(Beginning of Task inputs)
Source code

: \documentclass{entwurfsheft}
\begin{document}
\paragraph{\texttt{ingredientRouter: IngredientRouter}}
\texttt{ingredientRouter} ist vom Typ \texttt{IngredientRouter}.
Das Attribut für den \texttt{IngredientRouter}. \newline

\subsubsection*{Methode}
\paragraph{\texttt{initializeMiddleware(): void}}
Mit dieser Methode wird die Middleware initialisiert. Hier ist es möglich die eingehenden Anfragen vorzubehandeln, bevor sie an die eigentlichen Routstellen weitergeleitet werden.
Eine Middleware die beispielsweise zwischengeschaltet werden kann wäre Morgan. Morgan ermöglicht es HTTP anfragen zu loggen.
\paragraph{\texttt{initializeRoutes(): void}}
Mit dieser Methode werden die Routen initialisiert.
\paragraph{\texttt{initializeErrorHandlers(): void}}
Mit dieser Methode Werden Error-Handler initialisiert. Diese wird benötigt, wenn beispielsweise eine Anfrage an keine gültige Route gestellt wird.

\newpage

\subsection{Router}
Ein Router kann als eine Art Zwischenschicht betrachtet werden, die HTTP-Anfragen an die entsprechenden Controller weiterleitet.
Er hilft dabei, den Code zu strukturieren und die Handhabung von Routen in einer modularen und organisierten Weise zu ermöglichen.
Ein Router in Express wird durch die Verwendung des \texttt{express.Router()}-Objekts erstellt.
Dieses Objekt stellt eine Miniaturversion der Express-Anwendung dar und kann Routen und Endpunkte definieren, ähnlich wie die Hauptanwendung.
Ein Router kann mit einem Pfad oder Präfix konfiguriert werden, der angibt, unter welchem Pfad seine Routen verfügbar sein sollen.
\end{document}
(End of Task inputs)
## What you are asked to do
With no additions or omissions, transcribe every record.

## Answer to this task
Source code

: \documentclass{entwurfsheft}
\begin{document}
\paragraph{\texttt{ingredientRouter: IngredientRouter}}
\texttt{ingredientRouter} ist vom Typ \texttt{IngredientRouter}.
Das Attribut für den \texttt{IngredientRouter}. \newline

\subsubsection*{Methode}
\paragraph{\texttt{initializeMiddleware(): void}}
Mit dieser Methode wird die Middleware initialisiert. Hier ist es möglich die eingehenden Anfragen vorzubehandeln, bevor sie an die eigentlichen Routstellen weitergeleitet werden.
Eine Middleware die beispielsweise zwischengeschaltet werden kann wäre Morgan. Morgan ermöglicht es HTTP anfragen zu loggen.
\paragraph{\texttt{initializeRoutes(): void}}
Mit dieser Methode werden die Routen initialisiert.
\paragraph{\texttt{initializeErrorHandlers(): void}}
Mit dieser Methode Werden Error-Handler initialisiert. Diese wird benötigt, wenn beispielsweise eine Anfrage an keine gültige Route gestellt wird.

\newpage

\subsection{Router}
Ein Router kann als eine Art Zwischenschicht betrachtet werden, die HTTP-Anfragen an die entsprechenden Controller weiterleitet.
Er hilft dabei, den Code zu strukturieren und die Handhabung von Routen in einer modularen und organisierten Weise zu ermöglichen.
Ein Router in Express wird durch die Verwendung des \texttt{express.Router()}-Objekts erstellt.
Dieses Objekt stellt eine Miniaturversion der Express-Anwendung dar und kann Routen und Endpunkte definieren, ähnlich wie die Hauptanwendung.
Ein Router kann mit einem Pfad oder Präfix konfiguriert werden, der angibt, unter welchem Pfad seine Routen verfügbar sein sollen.
\end{document}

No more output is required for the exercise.